In fact, this approach is suggested in Backbone.js documentation.

I've done something similiar by taking advantage of JavaScript's faux-super as mentioned in the Backbone.js documentation and the initialization function

var ElementView = Backbone.View.extend({
  events: {
    "mouseup": "upHandler",
    "mousedown": "downHandler",
    "mousemove": "moveHandler"
  },

  initialize: function() {
    this.delegateEvents();
  }
});

var StrokeView = ElementView.extend({
  initialize: function() {
    this.events = _.extend({}, this.events, {
      "mousemove": "strokeMoveHandler"
    });

    // Call the parent's initialization function
    ElementView.prototype.initialize.call(this);
  }
});

var SubStrokeView = StrokeView.extend({
  initialize: function() {
    this.events = _.extend({}, this.events, {
      "click": "subStrokeClickHandler",
      "mouseup": "subStrokeMouseupHandler"
    });

    // Call the parent's initialization function
    StrokeView.prototype.initialize.call(this);
  }
});

var c = new SubStrokeView();
console.log(c.events);

// Should be something like
// click: "subStrokeClickHandler"
// mousedown: "downHandler"
// mousemove: "strokeMoveHandler"
// mouseup: "subStrokeMouseupHandler"

The magic happens by setting the events within the initialize function. If you have multiple events attributes in your prototypes, JavaScript will only see the one set most recently due to how prototyping works.
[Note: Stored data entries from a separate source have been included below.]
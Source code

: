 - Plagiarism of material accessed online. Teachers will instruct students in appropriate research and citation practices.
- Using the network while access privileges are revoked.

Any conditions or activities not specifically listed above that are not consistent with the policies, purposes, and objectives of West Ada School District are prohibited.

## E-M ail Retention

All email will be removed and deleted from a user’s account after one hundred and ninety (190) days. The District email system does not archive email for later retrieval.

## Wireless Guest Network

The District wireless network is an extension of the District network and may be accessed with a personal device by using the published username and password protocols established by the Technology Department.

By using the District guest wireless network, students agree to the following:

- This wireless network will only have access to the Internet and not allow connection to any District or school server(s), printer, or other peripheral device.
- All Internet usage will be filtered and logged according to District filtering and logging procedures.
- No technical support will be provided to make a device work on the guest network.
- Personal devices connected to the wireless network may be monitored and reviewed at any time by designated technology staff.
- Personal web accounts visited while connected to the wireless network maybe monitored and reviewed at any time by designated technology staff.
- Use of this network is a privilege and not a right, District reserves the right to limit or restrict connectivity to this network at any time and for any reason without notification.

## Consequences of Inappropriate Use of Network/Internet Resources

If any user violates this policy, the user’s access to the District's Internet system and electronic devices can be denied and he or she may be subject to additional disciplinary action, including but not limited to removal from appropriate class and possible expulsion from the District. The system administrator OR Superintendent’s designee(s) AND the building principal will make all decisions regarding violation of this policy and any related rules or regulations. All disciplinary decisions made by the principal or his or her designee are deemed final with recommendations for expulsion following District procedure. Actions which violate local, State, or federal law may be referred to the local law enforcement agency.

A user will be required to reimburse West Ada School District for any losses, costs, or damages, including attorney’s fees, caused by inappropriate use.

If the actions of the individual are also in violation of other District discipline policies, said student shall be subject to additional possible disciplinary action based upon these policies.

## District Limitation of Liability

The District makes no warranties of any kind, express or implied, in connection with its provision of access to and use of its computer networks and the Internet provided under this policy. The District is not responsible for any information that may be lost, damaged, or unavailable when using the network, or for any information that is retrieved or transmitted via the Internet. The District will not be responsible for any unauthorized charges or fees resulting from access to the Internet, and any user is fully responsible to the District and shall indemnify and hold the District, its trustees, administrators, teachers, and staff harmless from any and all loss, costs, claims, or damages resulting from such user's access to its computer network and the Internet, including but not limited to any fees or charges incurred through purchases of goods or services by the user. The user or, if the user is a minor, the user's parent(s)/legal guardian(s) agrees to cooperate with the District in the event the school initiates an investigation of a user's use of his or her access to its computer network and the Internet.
Instead, by doing it this way, each view sets its own this.events, then calls its parent's initialize function which in turn extends this.events with its events, and so on.

You do need to set this.events in this specific way:

this.events = _.extend({}, this.events, ...new events...);

instead of

_.extend(this.events, ...new events...);

Doing it the second way will munge the events object within the parent's (ElementView) prototype. The first way ensures each model gets its own copy.